Sulianti Murad, Direktur PT KLS, menekankan bahwa fondasi legalitas perusahaan telah lengkap sejak awal masuk dengan skema pengembangan kebun inti plasma di kawasan Morowali Utara.
“Seluruh kegiatan kami berjalan berdasarkan hukum. Kami hanya meminta perlindungan dan kepastian usaha. Investasi tidak bisa tumbuh jika ada gangguan dari pihak yang tidak memiliki dasar hak,” ujar Sulianti, menjawab konfirmasi media.
Penegasan ini muncul di tengah sengketa lahan yang mencuat di wilayah Mamosalato dan Bungku Utara.

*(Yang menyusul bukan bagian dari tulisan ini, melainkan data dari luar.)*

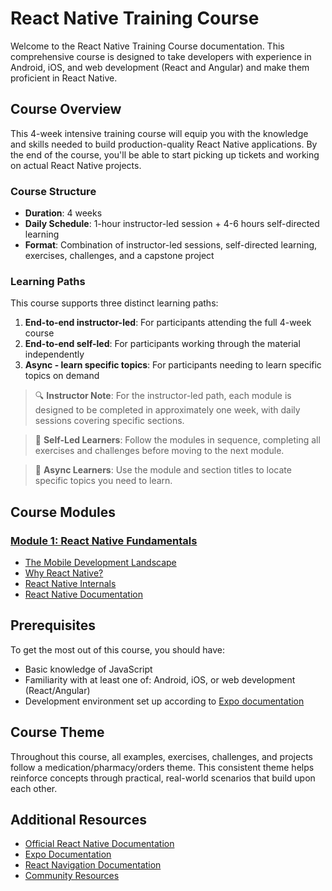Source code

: # React Native Training Course

Welcome to the React Native Training Course documentation. This comprehensive course is designed to take developers with experience in Android, iOS, and web development (React and Angular) and make them proficient in React Native.

## Course Overview

This 4-week intensive training course will equip you with the knowledge and skills needed to build production-quality React Native applications. By the end of the course, you'll be able to start picking up tickets and working on actual React Native projects.

### Course Structure

- **Duration**: 4 weeks
- **Daily Schedule**: 1-hour instructor-led session + 4-6 hours self-directed learning
- **Format**: Combination of instructor-led sessions, self-directed learning, exercises, challenges, and a capstone project

### Learning Paths

This course supports three distinct learning paths:

1. **End-to-end instructor-led**: For participants attending the full 4-week course
2. **End-to-end self-led**: For participants working through the material independently
3. **Async - learn specific topics**: For participants needing to learn specific topics on demand

> 🔍 **Instructor Note**: For the instructor-led path, each module is designed to be completed in approximately one week, with daily sessions covering specific sections.

> 🚀 **Self-Led Learners**: Follow the modules in sequence, completing all exercises and challenges before moving to the next module.

> 🔄 **Async Learners**: Use the module and section titles to locate specific topics you need to learn.

## Course Modules

### [Module 1: React Native Fundamentals](./module-1-react-native-fundamentals/README.md)
- [The Mobile Development Landscape](./module-1-react-native-fundamentals/section-1-mobile-development-landscape/README.md)
- [Why React Native?](./module-1-react-native-fundamentals/section-2-why-react-native/README.md)
- [React Native Internals](./module-1-react-native-fundamentals/section-3-react-native-internals/README.md)
- [React Native Documentation](./module-1-react-native-fundamentals/section-4-react-native-documentation/README.md)

## Prerequisites

To get the most out of this course, you should have:

- Basic knowledge of JavaScript
- Familiarity with at least one of: Android, iOS, or web development (React/Angular)
- Development environment set up according to [Expo documentation](https://docs.expo.dev/get-started/installation/)

## Course Theme

Throughout this course, all examples, exercises, challenges, and projects follow a medication/pharmacy/orders theme. This consistent theme helps reinforce concepts through practical, real-world scenarios that build upon each other.

## Additional Resources

- [Official React Native Documentation](https://reactnative.dev/docs/getting-started)
- [Expo Documentation](https://docs.expo.dev/)
- [React Navigation Documentation](https://reactnavigation.org/docs/getting-started)
- [Community Resources](./community-resources.md) 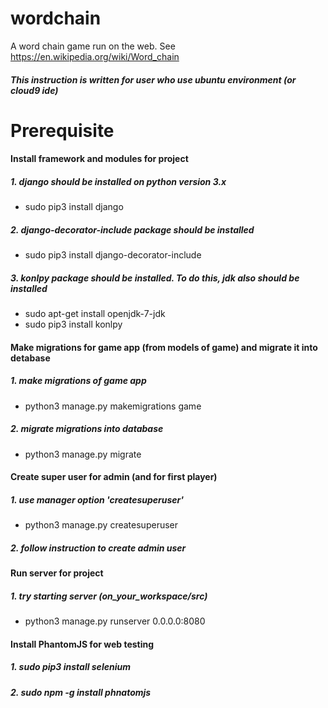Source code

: # wordchain
A word chain game run on the web. See https://en.wikipedia.org/wiki/Word_chain

##### This instruction is written for user who use ubuntu environment (or cloud9 ide)

# Prerequisite
#### Install framework and modules for project
##### 1. django should be installed on python version 3.x
  * sudo pip3 install django

##### 2. django-decorator-include package should be installed
  * sudo pip3 install django-decorator-include

##### 3. konlpy package should be installed. To do this, jdk also should be installed
  * sudo apt-get install openjdk-7-jdk
  * sudo pip3 install konlpy

#### Make migrations for game app (from models of game) and migrate it into detabase
##### 1. make migrations of game app
  * python3 manage.py makemigrations game

##### 2. migrate migrations into database
  * python3 manage.py migrate

#### Create super user for admin (and for first player)
##### 1. use manager option 'createsuperuser'
  * python3 manage.py createsuperuser

##### 2. follow instruction to create admin user

#### Run server for project
##### 1. try starting server (on_your_workspace/src)
  * python3 manage.py runserver 0.0.0.0:8080

#### Install PhantomJS for web testing
##### 1. sudo pip3 install selenium
##### 2. sudo npm -g install phnatomjs
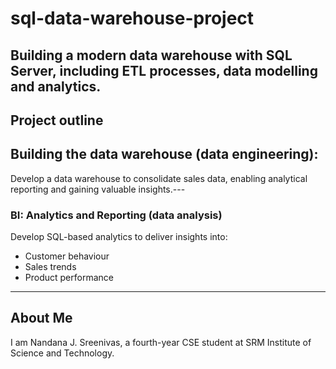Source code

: # sql-data-warehouse-project
Building a modern data warehouse with SQL Server, including ETL processes, data modelling and analytics.
---

## Project outline
## Building the data warehouse (data engineering):
Develop a data warehouse to consolidate sales data, enabling analytical reporting and gaining valuable insights.---

### BI: Analytics and Reporting (data analysis)
Develop SQL-based analytics to deliver insights into:
* Customer behaviour
* Sales trends
* Product performance
---

## About Me
I am Nandana J. Sreenivas, a fourth-year CSE student at SRM Institute of Science and Technology.

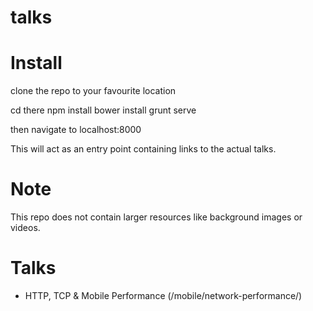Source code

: # talks

# Install

clone the repo to your favourite location

cd there
npm install
bower install
grunt serve

then navigate to localhost:8000

This will act as an entry point containing links to the actual talks.

# Note

This repo does not contain larger resources like background images or videos.

# Talks

* HTTP, TCP & Mobile Performance (/mobile/network-performance/)
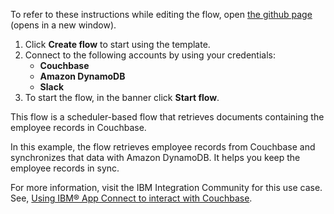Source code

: To refer to these instructions while editing the flow, open [the github page](https://github.com/ot4i/app-connect-templates/tree/main/resources/markdown/Sync%20employee%20records%20between%20Couchbase%20and%20Amazon%20DynamoDB_instructions.md) (opens in a new window).

1. Click **Create flow** to start using the template.
2. Connect to the following accounts by using your credentials:
   - **Couchbase** 
   - **Amazon DynamoDB**
   - **Slack**
3. To start the flow, in the banner click **Start flow**.

This flow is a scheduler-based flow that retrieves documents containing the employee records in Couchbase.

In this example, the flow retrieves employee records from Couchbase and synchronizes that data with Amazon DynamoDB. It helps you keep the employee records in sync. 

For more information, visit the IBM Integration Community for this use case. See, [Using IBM® App Connect to interact with Couchbase](https://community.ibm.com/community/user/integration/blogs/shamini-arumugam1/2022/10/27/using-ibm-app-connect-to-interact-with-couchbase).
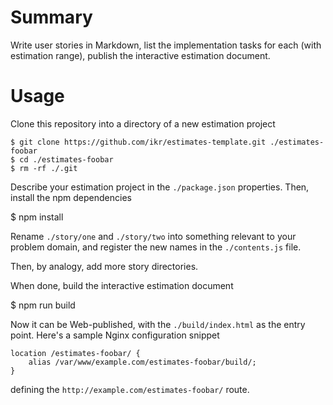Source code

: # Summary

Write user stories in Markdown, list the implementation tasks for each (with estimation range),
publish the interactive estimation document.

# Usage

Clone this repository into a directory of a new estimation project

    $ git clone https://github.com/ikr/estimates-template.git ./estimates-foobar
    $ cd ./estimates-foobar
    $ rm -rf ./.git

Describe your estimation project in the `./package.json` properties. Then, install the npm
dependencies

$ npm install

Rename `./story/one` and `./story/two` into something relevant to your problem domain, and register
the new names in the `./contents.js` file.

Then, by analogy, add more story directories.

When done, build the interactive estimation document

$ npm run build

Now it can be Web-published, with the `./build/index.html` as the entry point. Here's a sample Nginx
configuration snippet

    location /estimates-foobar/ {
        alias /var/www/example.com/estimates-foobar/build/;
    }

defining the `http://example.com/estimates-foobar/` route.
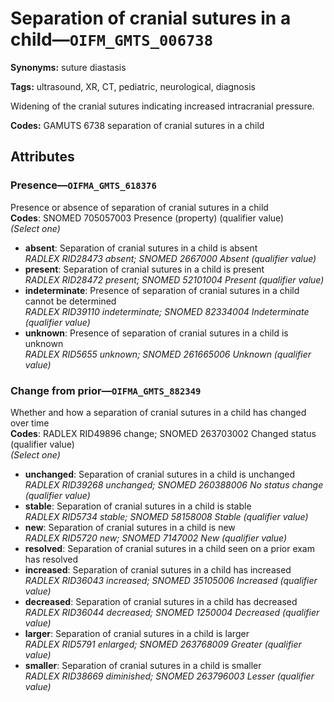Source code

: # Separation of cranial sutures in a child—`OIFM_GMTS_006738`

**Synonyms:** suture diastasis

**Tags:** ultrasound, XR, CT, pediatric, neurological, diagnosis

Widening of the cranial sutures indicating increased intracranial pressure.

**Codes:** GAMUTS 6738 separation of cranial sutures in a child

## Attributes

### Presence—`OIFMA_GMTS_618376`

Presence or absence of separation of cranial sutures in a child  
**Codes**: SNOMED 705057003 Presence (property) (qualifier value)  
*(Select one)*

- **absent**: Separation of cranial sutures in a child is absent  
_RADLEX RID28473 absent; SNOMED 2667000 Absent (qualifier value)_
- **present**: Separation of cranial sutures in a child is present  
_RADLEX RID28472 present; SNOMED 52101004 Present (qualifier value)_
- **indeterminate**: Presence of separation of cranial sutures in a child cannot be determined  
_RADLEX RID39110 indeterminate; SNOMED 82334004 Indeterminate (qualifier value)_
- **unknown**: Presence of separation of cranial sutures in a child is unknown  
_RADLEX RID5655 unknown; SNOMED 261665006 Unknown (qualifier value)_

### Change from prior—`OIFMA_GMTS_882349`

Whether and how a separation of cranial sutures in a child has changed over time  
**Codes**: RADLEX RID49896 change; SNOMED 263703002 Changed status (qualifier value)  
*(Select one)*

- **unchanged**: Separation of cranial sutures in a child is unchanged  
_RADLEX RID39268 unchanged; SNOMED 260388006 No status change (qualifier value)_
- **stable**: Separation of cranial sutures in a child is stable  
_RADLEX RID5734 stable; SNOMED 58158008 Stable (qualifier value)_
- **new**: Separation of cranial sutures in a child is new  
_RADLEX RID5720 new; SNOMED 7147002 New (qualifier value)_
- **resolved**: Separation of cranial sutures in a child seen on a prior exam has resolved  
- **increased**: Separation of cranial sutures in a child has increased  
_RADLEX RID36043 increased; SNOMED 35105006 Increased (qualifier value)_
- **decreased**: Separation of cranial sutures in a child has decreased  
_RADLEX RID36044 decreased; SNOMED 1250004 Decreased (qualifier value)_
- **larger**: Separation of cranial sutures in a child is larger  
_RADLEX RID5791 enlarged; SNOMED 263768009 Greater (qualifier value)_
- **smaller**: Separation of cranial sutures in a child is smaller  
_RADLEX RID38669 diminished; SNOMED 263796003 Lesser (qualifier value)_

Polemik ini telah memaksa perusahaan untuk mengikuti sejumlah forum mediasi, termasuk yang terbaru diselenggarakan oleh Satgas PKA Sulteng pada 10 Desember 2025.
Ferdinand Magaline menambahkan penjelasan rinci mengenai perizinan yang seringkali dipertanyakan, seperti Persetujuan Kesesuaian Kegiatan Pemanfaatan Ruang (PPKPR), keterdaftaran di Online Single Submission (OSS), hingga status Hak Guna Usaha (HGU) PT KLS.
Izin Pra-OSS dan PKKPR, Ferdinand menjelaskan bahwa PT KLS beroperasi jauh sebelum ketentuan OSS dan PKKPR diberlakukan. Izin yang digunakan sejak 1997 mengacu pada kerangka hukum saat itu, termasuk Izin Lokasi yang diterbitkan Kantor Pertanahan Poso dan diperbarui Pemkab Morowali pada 2013.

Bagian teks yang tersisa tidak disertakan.